A founding member of the National Democratic Congress, and a social-democrat, J.H. Owusu-Acheampong is regarded as one of Ghana's most revered and astute legislators. As Majority Leader, he worked to rebuild parliamentary institutions and practices. One of only two members of the 1st Parliament of the 4th Republic who had previous experience as a Member of Parliament from the 3rd Republic, J.H. Owusu-Acheampong mentored most of his fellow members Parliament of the 4th Republic. He made a visible contribution to nurturing and building a strong legislative branch to effectively check the executive branch of government.

== Early life ==
J H Owusu-Acheampong was born on 23 August 1941 to parents Kofi Keremeh and Abena Donkor, at Biadan in the Brong-Ahafo region of Ghana. He attended Biadan Methodist Primary; Berekum Catholic School for Boys, and Saint Augustine's College. He obtained his BSc in agriculture from Kwame Nkrumah University of Science and Technology where he was elected President of the Student Representative Council. He was awarded an MSc in Agricultural Economics at Wye College.

== Political career ==
JH Owusu-Acheampong was appointed by the Provisional National Defense Council to serve as the Regional Secretary of the Brong-Ahafo Region. After consulting with his mentors Nana Yiadom Boakye Owusu II (Omanhene of Berekum) and Mr. Victor Owusu he accepted the position and served from 1988 - 1993. He was elected into the first parliament of the fourth republic of Ghana on 7 January 1993 after he was pronounced winner at the 1992 Ghanaian parliamentary election held on 29 December 1992. He was elected as Majority Leader of the House and also appointed Minister for Parliamentary Affairs and served in cabinet.

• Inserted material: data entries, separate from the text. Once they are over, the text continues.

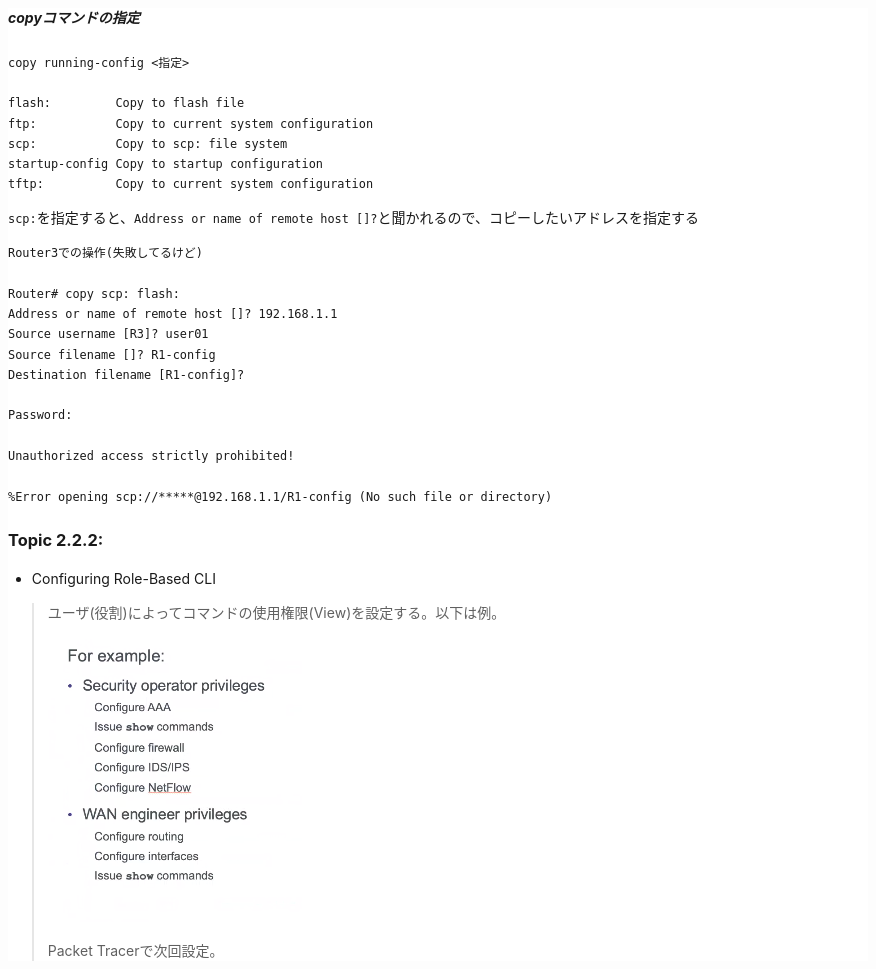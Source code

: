 
##### copyコマンドの指定

```
copy running-config <指定>

flash:         Copy to flash file
ftp:           Copy to current system configuration
scp:           Copy to scp: file system
startup-config Copy to startup configuration
tftp:          Copy to current system configuration
```

`scp:`を指定すると、`Address or name of remote host []?`と聞かれるので、コピーしたいアドレスを指定する
```
Router3での操作(失敗してるけど)

Router# copy scp: flash:
Address or name of remote host []? 192.168.1.1
Source username [R3]? user01
Source filename []? R1-config
Destination filename [R1-config]?

Password:

Unauthorized access strictly prohibited!

%Error opening scp://*****@192.168.1.1/R1-config (No such file or directory)
```

### Topic 2.2.2:
- Configuring Role-Based CLI
> ユーザ(役割)によってコマンドの使用権限(View)を設定する。以下は例。
> 
> ![2020-06-10_16-23.png](_0ISrLJ-A-2020-06-10_16-23.png)
> 
> Packet Tracerで次回設定。
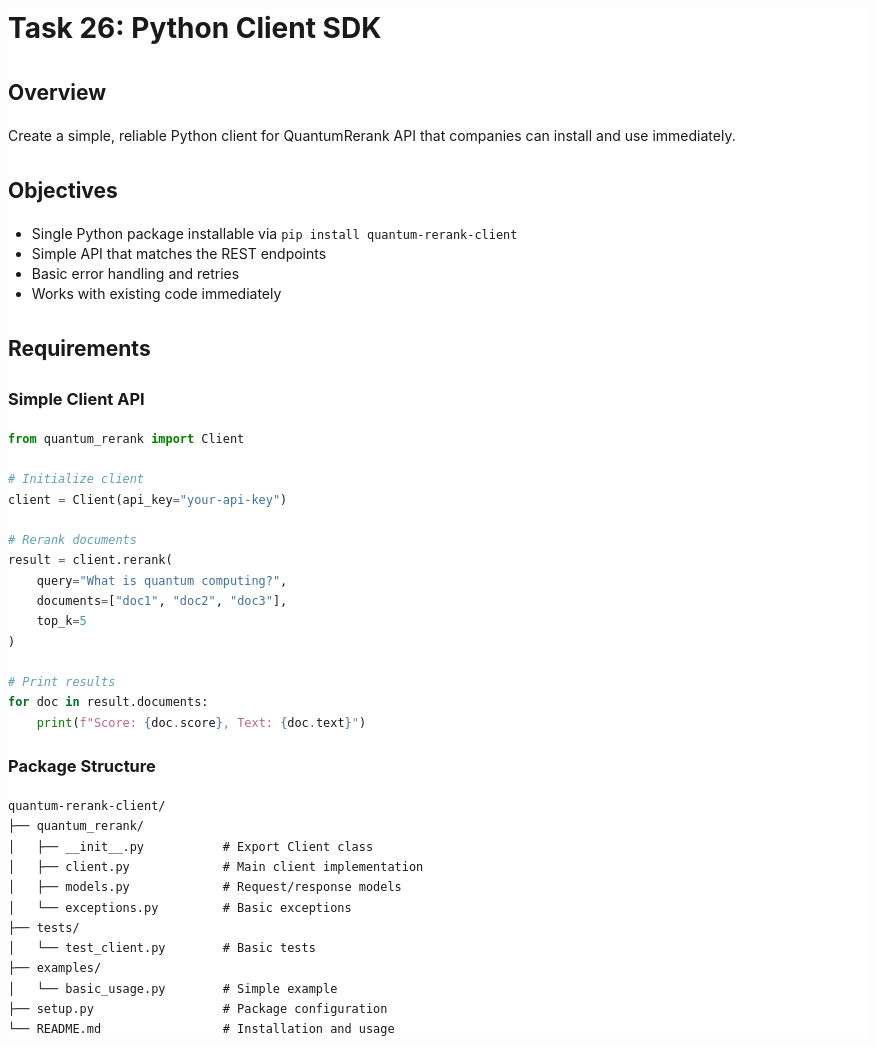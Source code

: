 # Task 26: Python Client SDK

## Overview
Create a simple, reliable Python client for QuantumRerank API that companies can install and use immediately.

## Objectives
- Single Python package installable via `pip install quantum-rerank-client`
- Simple API that matches the REST endpoints
- Basic error handling and retries
- Works with existing code immediately

## Requirements

### Simple Client API
```python
from quantum_rerank import Client

# Initialize client
client = Client(api_key="your-api-key")

# Rerank documents
result = client.rerank(
    query="What is quantum computing?",
    documents=["doc1", "doc2", "doc3"],
    top_k=5
)

# Print results
for doc in result.documents:
    print(f"Score: {doc.score}, Text: {doc.text}")
```

### Package Structure
```
quantum-rerank-client/
├── quantum_rerank/
│   ├── __init__.py           # Export Client class
│   ├── client.py             # Main client implementation
│   ├── models.py             # Request/response models
│   └── exceptions.py         # Basic exceptions
├── tests/
│   └── test_client.py        # Basic tests
├── examples/
│   └── basic_usage.py        # Simple example
├── setup.py                  # Package configuration
└── README.md                 # Installation and usage
```
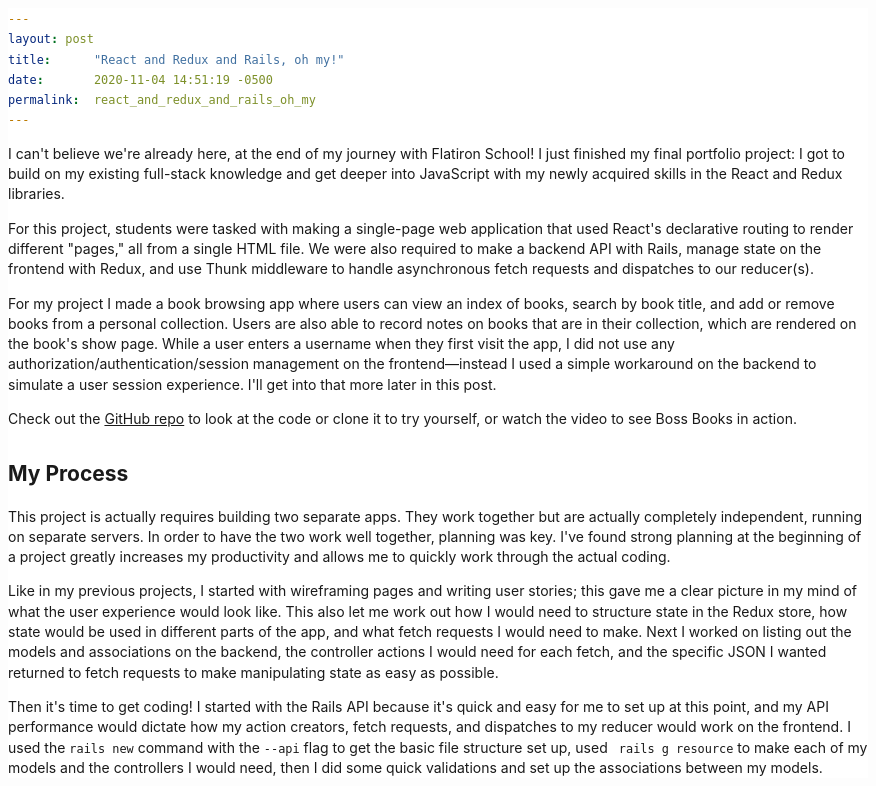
 ```yaml
---
layout: post
title:      "React and Redux and Rails, oh my!"
date:       2020-11-04 14:51:19 -0500
permalink:  react_and_redux_and_rails_oh_my
---
```



I can't believe we're already here, at the end of my journey with Flatiron School! I just finished my final portfolio project: I got to build on my existing full-stack knowledge and get deeper into JavaScript with my newly acquired skills in the React and Redux libraries.

For this project, students were tasked with making a single-page web application that used React's declarative routing to render different "pages," all from a single HTML file. We were also required to make a backend API with Rails, manage state on the frontend with Redux, and use Thunk middleware to handle asynchronous fetch requests and dispatches to our reducer(s).

For my project I made a book browsing app where users can view an index of books, search by book title, and add or remove books from a personal collection. Users are also able to record notes on books that are in their collection, which are rendered on the book's show page. While a user enters a username when they first visit the app, I did not use any authorization/authentication/session management on the frontend—instead I used a simple workaround on the backend to simulate a user session experience. I'll get into that more later in this post.


Check out the [GitHub repo](https://github.com/LeonorPDX/react-books-app) to look at the code or clone it to try yourself, or watch the video to see Boss Books in action.

<iframe width="560" height="315" src="https://www.youtube.com/embed/-XKY1mlPLbU" frameborder="0" allow="accelerometer; autoplay; clipboard-write; encrypted-media; gyroscope; picture-in-picture" allowfullscreen></iframe>


## My Process

This project is actually requires building two separate apps. They work together but are actually completely independent, running on separate servers. In order to have the two work well together, planning was key. I've found strong planning at the beginning of a project greatly increases my productivity and allows me to quickly work through the actual coding.

Like in my previous projects, I started with wireframing pages and writing user stories; this gave me a clear picture in my mind of what the user experience would look like. This also let me work out how I would need to structure state in the Redux store, how state would be used in different parts of the app, and what fetch requests I would need to make. Next I worked on listing out the models and associations on the backend, the controller actions I would need for each fetch, and the specific JSON I wanted returned to fetch requests to make manipulating state as easy as possible.

Then it's time to get coding! I started with the Rails API because it's quick and easy for me to set up at this point, and my API performance would dictate how my action creators, fetch requests, and dispatches to my reducer would work on the frontend. I used the `rails new` command with the `--api` flag to get the basic file structure set up, used ` rails g resource` to make each of my models and the controllers I would need, then I did some quick validations and set up the associations between my models.
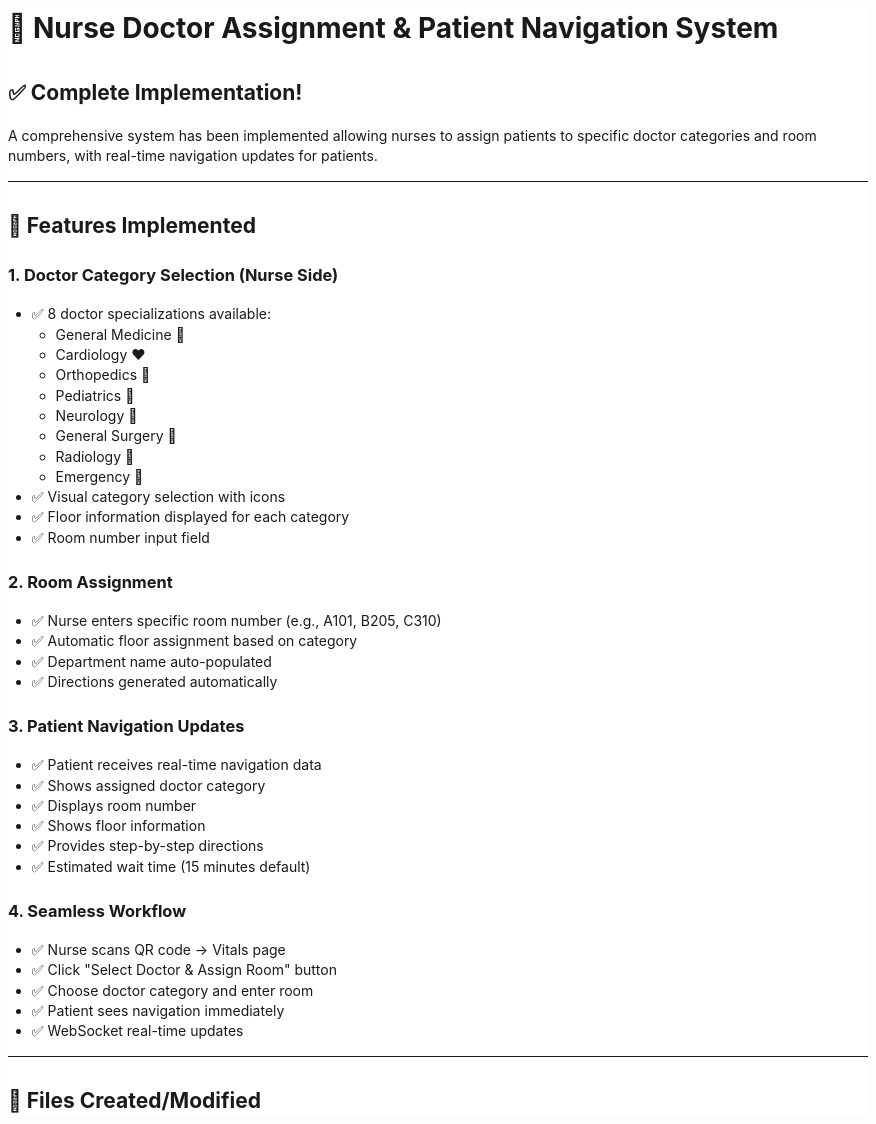# 🏥 Nurse Doctor Assignment & Patient Navigation System

## ✅ Complete Implementation!

A comprehensive system has been implemented allowing nurses to assign patients to specific doctor categories and room numbers, with real-time navigation updates for patients.

---

## 🎯 Features Implemented

### 1. **Doctor Category Selection** (Nurse Side)
- ✅ 8 doctor specializations available:
  - General Medicine 🏥
  - Cardiology ❤️
  - Orthopedics 🦴
  - Pediatrics 👶
  - Neurology 🧠
  - General Surgery 🔪
  - Radiology 📸
  - Emergency 🚨
- ✅ Visual category selection with icons
- ✅ Floor information displayed for each category
- ✅ Room number input field

### 2. **Room Assignment**
- ✅ Nurse enters specific room number (e.g., A101, B205, C310)
- ✅ Automatic floor assignment based on category
- ✅ Department name auto-populated
- ✅ Directions generated automatically

### 3. **Patient Navigation Updates**
- ✅ Patient receives real-time navigation data
- ✅ Shows assigned doctor category
- ✅ Displays room number
- ✅ Shows floor information
- ✅ Provides step-by-step directions
- ✅ Estimated wait time (15 minutes default)

### 4. **Seamless Workflow**
- ✅ Nurse scans QR code → Vitals page
- ✅ Click "Select Doctor & Assign Room" button
- ✅ Choose doctor category and enter room
- ✅ Patient sees navigation immediately
- ✅ WebSocket real-time updates

---

## 📁 Files Created/Modified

He served in this capacity from 1993-1996.

He was re-elected into the second parliament of the fourth republic of Ghana on 7 January 1997 after he emerged winner at the 1996 Ghanaian General Elections. He defeated Michael Kojo Adusah of the New Patriotic Party by obtaining 41.30% of the total votes cast while his opposition obtained 28.70%. He continued in the role as Majority Leader and Minister for Parliamentary Affairs from 1997 - 1998. He was then appointed as Minister for Food and Agriculture 1998 - 2000 and served in cabinet.

After his party lost power in the year 2000, he remained active as a leader in re-organizing the party to come back to power. He was the campaign manager to the then candidate, the late Prof. JEA Mills during the 2008 elections which brought the NDC back to power. He was elected to serve on the Council of State from 2009 - 2013. JH Owusu-Acheampong was a founding member of the NDC party and one of the most respected politicians in Ghana's history. Until his untimely death, he was one of the Council of Elders of the NDC party.

== Personal life ==
Acheampong died on 13 June 2017.

He was married to Stella Owusu-Acheampong. They have four children, Kwabena Owusu-Acheampong, Adwoa Owusu-Acheampong, Kwame Owusu-Acheampong and Kwasi Owusu-Acheampong.